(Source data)
+++

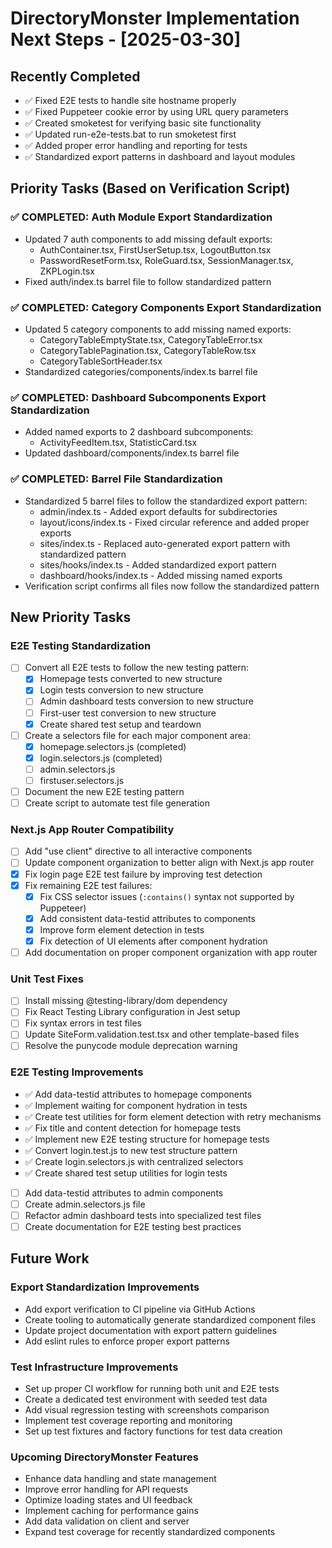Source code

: # DirectoryMonster Implementation Next Steps - [2025-03-30]

## Recently Completed
- ✅ Fixed E2E tests to handle site hostname properly
- ✅ Fixed Puppeteer cookie error by using URL query parameters
- ✅ Created smoketest for verifying basic site functionality
- ✅ Updated run-e2e-tests.bat to run smoketest first
- ✅ Added proper error handling and reporting for tests
- ✅ Standardized export patterns in dashboard and layout modules

## Priority Tasks (Based on Verification Script)

### ✅ COMPLETED: Auth Module Export Standardization 
- Updated 7 auth components to add missing default exports:
  - AuthContainer.tsx, FirstUserSetup.tsx, LogoutButton.tsx
  - PasswordResetForm.tsx, RoleGuard.tsx, SessionManager.tsx, ZKPLogin.tsx
- Fixed auth/index.ts barrel file to follow standardized pattern

### ✅ COMPLETED: Category Components Export Standardization
- Updated 5 category components to add missing named exports:
  - CategoryTableEmptyState.tsx, CategoryTableError.tsx
  - CategoryTablePagination.tsx, CategoryTableRow.tsx
  - CategoryTableSortHeader.tsx
- Standardized categories/components/index.ts barrel file

### ✅ COMPLETED: Dashboard Subcomponents Export Standardization
- Added named exports to 2 dashboard subcomponents:
  - ActivityFeedItem.tsx, StatisticCard.tsx
- Updated dashboard/components/index.ts barrel file

### ✅ COMPLETED: Barrel File Standardization
- Standardized 5 barrel files to follow the standardized export pattern:
  - admin/index.ts - Added export defaults for subdirectories
  - layout/icons/index.ts - Fixed circular reference and added proper exports
  - sites/index.ts - Replaced auto-generated export pattern with standardized pattern
  - sites/hooks/index.ts - Added standardized export pattern
  - dashboard/hooks/index.ts - Added missing named exports
- Verification script confirms all files now follow the standardized pattern

## New Priority Tasks

### E2E Testing Standardization
- [ ] Convert all E2E tests to follow the new testing pattern:
  - [x] Homepage tests converted to new structure
  - [x] Login tests conversion to new structure
  - [ ] Admin dashboard tests conversion to new structure
  - [ ] First-user test conversion to new structure
  - [x] Create shared test setup and teardown
- [ ] Create a selectors file for each major component area:
  - [x] homepage.selectors.js (completed)
  - [x] login.selectors.js (completed)
  - [ ] admin.selectors.js
  - [ ] firstuser.selectors.js
- [ ] Document the new E2E testing pattern
- [ ] Create script to automate test file generation

### Next.js App Router Compatibility
- [ ] Add "use client" directive to all interactive components
- [ ] Update component organization to better align with Next.js app router
- [x] Fix login page E2E test failure by improving test detection
- [x] Fix remaining E2E test failures:
  - [x] Fix CSS selector issues (`:contains()` syntax not supported by Puppeteer)
  - [x] Add consistent data-testid attributes to components
  - [x] Improve form element detection in tests
  - [x] Fix detection of UI elements after component hydration
- [ ] Add documentation on proper component organization with app router

### Unit Test Fixes
- [ ] Install missing @testing-library/dom dependency
- [ ] Fix React Testing Library configuration in Jest setup
- [ ] Fix syntax errors in test files
- [ ] Update SiteForm.validation.test.tsx and other template-based files
- [ ] Resolve the punycode module deprecation warning

### E2E Testing Improvements
- ✅ Add data-testid attributes to homepage components
- ✅ Implement waiting for component hydration in tests
- ✅ Create test utilities for form element detection with retry mechanisms
- ✅ Fix title and content detection for homepage tests
- ✅ Implement new E2E testing structure for homepage tests
- ✅ Convert login.test.js to new test structure pattern
- ✅ Create login.selectors.js with centralized selectors
- ✅ Create shared test setup utilities for login tests
- [ ] Add data-testid attributes to admin components
- [ ] Create admin.selectors.js file
- [ ] Refactor admin dashboard tests into specialized test files
- [ ] Create documentation for E2E testing best practices

## Future Work

### Export Standardization Improvements
- Add export verification to CI pipeline via GitHub Actions
- Create tooling to automatically generate standardized component files
- Update project documentation with export pattern guidelines
- Add eslint rules to enforce proper export patterns

### Test Infrastructure Improvements
- Set up proper CI workflow for running both unit and E2E tests
- Create a dedicated test environment with seeded test data
- Add visual regression testing with screenshots comparison
- Implement test coverage reporting and monitoring
- Set up test fixtures and factory functions for test data creation

### Upcoming DirectoryMonster Features
- Enhance data handling and state management
- Improve error handling for API requests
- Optimize loading states and UI feedback
- Implement caching for performance gains
- Add data validation on client and server
- Expand test coverage for recently standardized components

+++

■ Exercise instructions
Write out each entry exactly; any pictures stay out of the copy.

■ Response to the task
Source code

: # DirectoryMonster Implementation Next Steps - [2025-03-30]

## Recently Completed
- ✅ Fixed E2E tests to handle site hostname properly
- ✅ Fixed Puppeteer cookie error by using URL query parameters
- ✅ Created smoketest for verifying basic site functionality
- ✅ Updated run-e2e-tests.bat to run smoketest first
- ✅ Added proper error handling and reporting for tests
- ✅ Standardized export patterns in dashboard and layout modules

## Priority Tasks (Based on Verification Script)

### ✅ COMPLETED: Auth Module Export Standardization 
- Updated 7 auth components to add missing default exports:
  - AuthContainer.tsx, FirstUserSetup.tsx, LogoutButton.tsx
  - PasswordResetForm.tsx, RoleGuard.tsx, SessionManager.tsx, ZKPLogin.tsx
- Fixed auth/index.ts barrel file to follow standardized pattern

### ✅ COMPLETED: Category Components Export Standardization
- Updated 5 category components to add missing named exports:
  - CategoryTableEmptyState.tsx, CategoryTableError.tsx
  - CategoryTablePagination.tsx, CategoryTableRow.tsx
  - CategoryTableSortHeader.tsx
- Standardized categories/components/index.ts barrel file

### ✅ COMPLETED: Dashboard Subcomponents Export Standardization
- Added named exports to 2 dashboard subcomponents:
  - ActivityFeedItem.tsx, StatisticCard.tsx
- Updated dashboard/components/index.ts barrel file

### ✅ COMPLETED: Barrel File Standardization
- Standardized 5 barrel files to follow the standardized export pattern:
  - admin/index.ts - Added export defaults for subdirectories
  - layout/icons/index.ts - Fixed circular reference and added proper exports
  - sites/index.ts - Replaced auto-generated export pattern with standardized pattern
  - sites/hooks/index.ts - Added standardized export pattern
  - dashboard/hooks/index.ts - Added missing named exports
- Verification script confirms all files now follow the standardized pattern

## New Priority Tasks

### E2E Testing Standardization
- [ ] Convert all E2E tests to follow the new testing pattern:
  - [x] Homepage tests converted to new structure
  - [x] Login tests conversion to new structure
  - [ ] Admin dashboard tests conversion to new structure
  - [ ] First-user test conversion to new structure
  - [x] Create shared test setup and teardown
- [ ] Create a selectors file for each major component area:
  - [x] homepage.selectors.js (completed)
  - [x] login.selectors.js (completed)
  - [ ] admin.selectors.js
  - [ ] firstuser.selectors.js
- [ ] Document the new E2E testing pattern
- [ ] Create script to automate test file generation

### Next.js App Router Compatibility
- [ ] Add "use client" directive to all interactive components
- [ ] Update component organization to better align with Next.js app router
- [x] Fix login page E2E test failure by improving test detection
- [x] Fix remaining E2E test failures:
  - [x] Fix CSS selector issues (`:contains()` syntax not supported by Puppeteer)
  - [x] Add consistent data-testid attributes to components
  - [x] Improve form element detection in tests
  - [x] Fix detection of UI elements after component hydration
- [ ] Add documentation on proper component organization with app router

### Unit Test Fixes
- [ ] Install missing @testing-library/dom dependency
- [ ] Fix React Testing Library configuration in Jest setup
- [ ] Fix syntax errors in test files
- [ ] Update SiteForm.validation.test.tsx and other template-based files
- [ ] Resolve the punycode module deprecation warning

### E2E Testing Improvements
- ✅ Add data-testid attributes to homepage components
- ✅ Implement waiting for component hydration in tests
- ✅ Create test utilities for form element detection with retry mechanisms
- ✅ Fix title and content detection for homepage tests
- ✅ Implement new E2E testing structure for homepage tests
- ✅ Convert login.test.js to new test structure pattern
- ✅ Create login.selectors.js with centralized selectors
- ✅ Create shared test setup utilities for login tests
- [ ] Add data-testid attributes to admin components
- [ ] Create admin.selectors.js file
- [ ] Refactor admin dashboard tests into specialized test files
- [ ] Create documentation for E2E testing best practices

## Future Work

### Export Standardization Improvements
- Add export verification to CI pipeline via GitHub Actions
- Create tooling to automatically generate standardized component files
- Update project documentation with export pattern guidelines
- Add eslint rules to enforce proper export patterns

### Test Infrastructure Improvements
- Set up proper CI workflow for running both unit and E2E tests
- Create a dedicated test environment with seeded test data
- Add visual regression testing with screenshots comparison
- Implement test coverage reporting and monitoring
- Set up test fixtures and factory functions for test data creation

### Upcoming DirectoryMonster Features
- Enhance data handling and state management
- Improve error handling for API requests
- Optimize loading states and UI feedback
- Implement caching for performance gains
- Add data validation on client and server
- Expand test coverage for recently standardized components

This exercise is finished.